“Ye Are the Sons of the Prophets”

“Ye are the sons of the prophets, and of the covenant which God made with your fathers, saying unto Abraham, And in thy seed shall all the families of the earth be blessed. Unto you first God, having raised up his Servant, sent him to bless you, in turning away every one of you from your iniquities” (Acts 3:25-26).

A son is an heir, and when Peter said those who heard him were “sons of the prophets and of the covenant God had made with Abraham”, he meant that the promises and prophecies God had made to the people through the prophets and Abraham were now to be realized. In addition to that, Peter identifies just exactly what the blessing was that all families of the earth would share through Abraham’s seed.

Peter was specific. God sent His Servant — His Son, also Abraham’s seed (Matthew 1:1) to bless all nations, beginning with the Jew. That blessing was “turning away every one of you from his iniquities”. The blessing of turning men away from their iniquities had not been realized before. In his letter to the Galatians, Paul made an extensive argument showing that the blessing of forgiveness was the fruit of the covenant God made with Abraham, not the result of keeping the law. Paul showed that the promised blessing to Abraham was a confirmed promise, and that the law (which came 430 years after God had confirmed His promise) did not nullify the covenant God had made earlier with Abraham. 

Paul showed that those who were under the works of the law were under a curse, for the law said, “Cursed is every man who continueth not in all things that are written in the book of the law to do them” (Galatians 3:10; cp. Deuteronomy 27:26). Paul wrote that all men who wanted to be justified by the law were under a curse because he knew and they knew that no man kept all things written in that law. Paul then showed that Jesus became a curse for us saying, “Cursed is everyone that hangeth upon a tree” (Galatians 3:13; cp. Deuteronomy 21:23). According to Paul, the law was a schoolmaster to bring us to Christ that we might be justified by faith and “now that faith is come we are no longer under the schoolmaster” (Galatians 3:24-25).

The book of Hebrews was written sometime after Paul’s Galatian letter, and added its voice to the teaching Paul set forth in the Galatian epistle. The Hebrew writer showed that the law was just a pattern, type, or shadow of things to come, a picture of the salvation one finds in Christ. But it was not real forgiveness (Hebrews 8:5; 9:9; 10:1). While the law did picture things to come, it could not accomplish what the promised Seed would for, “It is impossible that the blood of bulls and goats could take away sins” (Hebrews 10:4). Thus, when the promised Seed came, the law passed away; it no longer was in force. The purpose of the law was to bring us to Christ, and when that was done, it was removed by God when Jesus died on the cross (Ephesians 2:16; Colossians 2:14).

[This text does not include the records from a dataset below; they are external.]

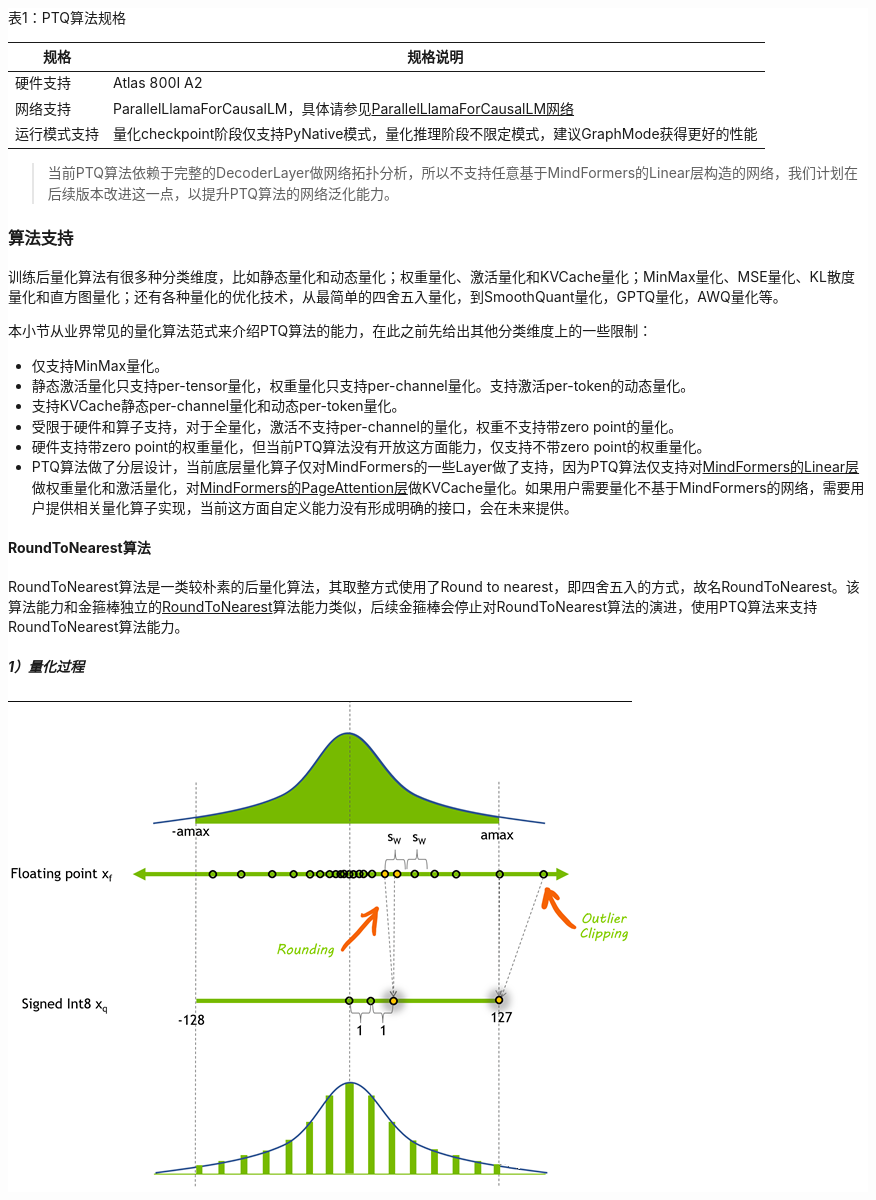 表1：PTQ算法规格

| 规格 | 规格说明 |
| --- | --- |
| 硬件支持 | Atlas 800I A2 |
| 网络支持 | ParallelLlamaForCausalLM，具体请参见[ParallelLlamaForCausalLM网络](https://gitee.com/mindspore/mindformers/blob/dev/mindformers/experimental/infer/models/llama/llama.py) |
| 运行模式支持 | 量化checkpoint阶段仅支持PyNative模式，量化推理阶段不限定模式，建议GraphMode获得更好的性能 |

> 当前PTQ算法依赖于完整的DecoderLayer做网络拓扑分析，所以不支持任意基于MindFormers的Linear层构造的网络，我们计划在后续版本改进这一点，以提升PTQ算法的网络泛化能力。

### 算法支持

训练后量化算法有很多种分类维度，比如静态量化和动态量化；权重量化、激活量化和KVCache量化；MinMax量化、MSE量化、KL散度量化和直方图量化；还有各种量化的优化技术，从最简单的四舍五入量化，到SmoothQuant量化，GPTQ量化，AWQ量化等。

本小节从业界常见的量化算法范式来介绍PTQ算法的能力，在此之前先给出其他分类维度上的一些限制：

- 仅支持MinMax量化。
- 静态激活量化只支持per-tensor量化，权重量化只支持per-channel量化。支持激活per-token的动态量化。
- 支持KVCache静态per-channel量化和动态per-token量化。
- 受限于硬件和算子支持，对于全量化，激活不支持per-channel的量化，权重不支持带zero point的量化。
- 硬件支持带zero point的权重量化，但当前PTQ算法没有开放这方面能力，仅支持不带zero point的权重量化。
- PTQ算法做了分层设计，当前底层量化算子仅对MindFormers的一些Layer做了支持，因为PTQ算法仅支持对[MindFormers的Linear层](https://gitee.com/mindspore/mindformers/blob/dev/mindformers/modules/layers.py#L363)做权重量化和激活量化，对[MindFormers的PageAttention层](https://gitee.com/mindspore/mindformers/blob/dev/mindformers/modules/paged_attention_mgr.py#L26)做KVCache量化。如果用户需要量化不基于MindFormers的网络，需要用户提供相关量化算子实现，当前这方面自定义能力没有形成明确的接口，会在未来提供。

#### RoundToNearest算法

RoundToNearest算法是一类较朴素的后量化算法，其取整方式使用了Round to nearest，即四舍五入的方式，故名RoundToNearest。该算法能力和金箍棒独立的[RoundToNearest](../round_to_nearest/README_CN.ipynb)算法能力类似，后续金箍棒会停止对RoundToNearest算法的演进，使用PTQ算法来支持RoundToNearest算法能力。

##### 1）量化过程

![](images/zh_cn/round_to_nearest.png)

The law was temporary; it was never intended to be permanent. The law said so itself, first by promising a new priest. Psalm 110:4 says, “The Lord hath sworn and will not repent, thou art a priest forever after the order of Melchizedek”. Christ is that high priest (Hebrews 3:1), and since He is, that necessitated that there be a change of law for “it is evident that Christ is of the tribe of Judah, touching which tribe Moses spake nothing concerning priests” (Hebrews 7:12-14). Furthermore, the prophet Jeremiah spoke of a future day when God would make a “new covenant” with the house of Israel and Judah that would be different from the covenant He had made with Israel “when He led them out of the land of Egypt” (Jeremiah 31:31; cp. Hebrews 8:8-13).

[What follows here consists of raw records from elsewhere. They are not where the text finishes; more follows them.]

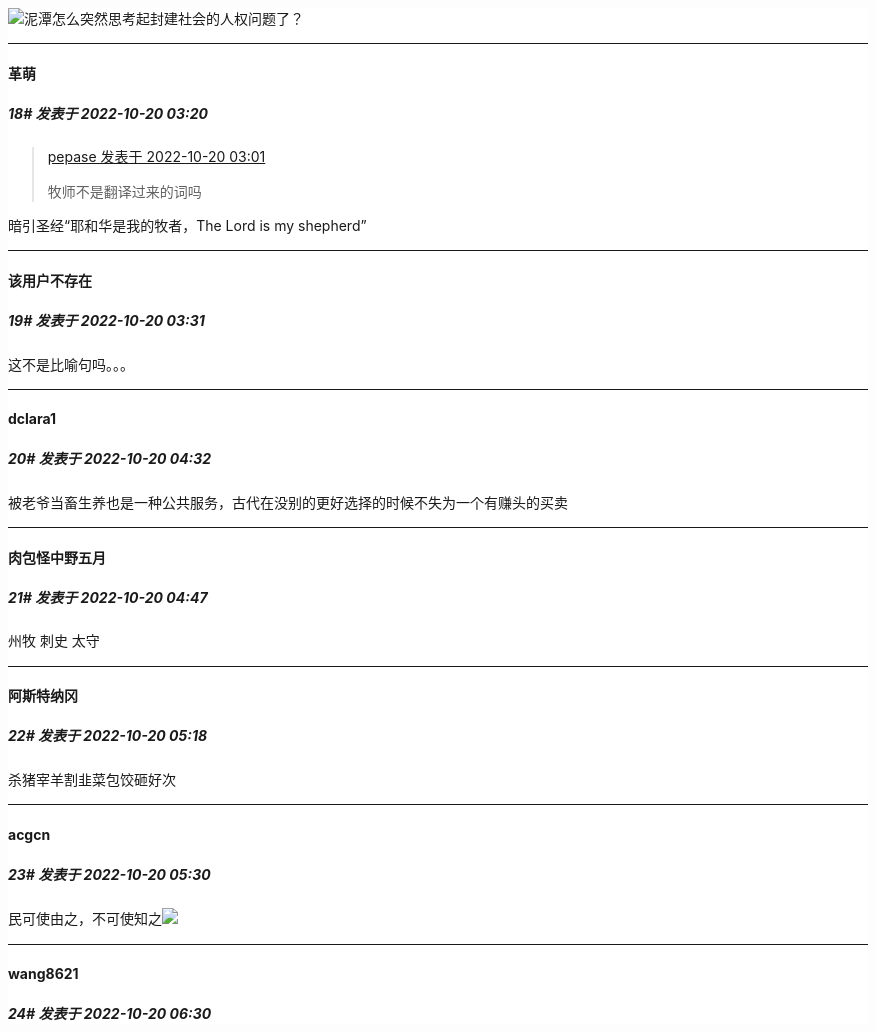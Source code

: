 <img src="https://static.saraba1st.com/image/smiley/face2017/067.png" referrerpolicy="no-referrer">泥潭怎么突然思考起封建社会的人权问题了？

*****

####  革萌  
##### 18#       发表于 2022-10-20 03:20

<blockquote><a href="httphttps://bbs.saraba1st.com/2b/forum.php?mod=redirect&amp;goto=findpost&amp;pid=57997468&amp;ptid=2100545" target="_blank">pepase 发表于 2022-10-20 03:01</a>

牧师不是翻译过来的词吗</blockquote>
暗引圣经“耶和华是我的牧者，The Lord is my shepherd”

*****

####  该用户不存在  
##### 19#       发表于 2022-10-20 03:31

这不是比喻句吗。。。

*****

####  dclara1  
##### 20#       发表于 2022-10-20 04:32

被老爷当畜生养也是一种公共服务，古代在没别的更好选择的时候不失为一个有赚头的买卖

*****

####  肉包怪中野五月  
##### 21#       发表于 2022-10-20 04:47

州牧 刺史 太守

*****

####  阿斯特纳冈  
##### 22#       发表于 2022-10-20 05:18

杀猪宰羊割韭菜包饺砸好次

*****

####  acgcn  
##### 23#       发表于 2022-10-20 05:30

民可使由之，不可使知之<img src="https://static.saraba1st.com/image/smiley/face2017/002.png" referrerpolicy="no-referrer">

*****

####  wang8621  
##### 24#       发表于 2022-10-20 06:30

The promised Seed has come. All men now are “sons of the prophets and of the covenant God made with Abraham” when God promised him that through his seed all the families of the earth would be blessed (Genesis 12:3; 22:18; 26:4). The blessing everyone would receive through the seed of Abraham was “the turning away of each one of you from your iniquities” (Acts 3:26).

Thanks be to God that blessing is still available for “all have sinned and fallen short of the grace of God” (Romans 3:23). The “wages of sin is death” (Romans 6:23), but the free gift of God is eternal life in Christ Jesus our Lord (Romans 6:23). We are the sons of the prophets!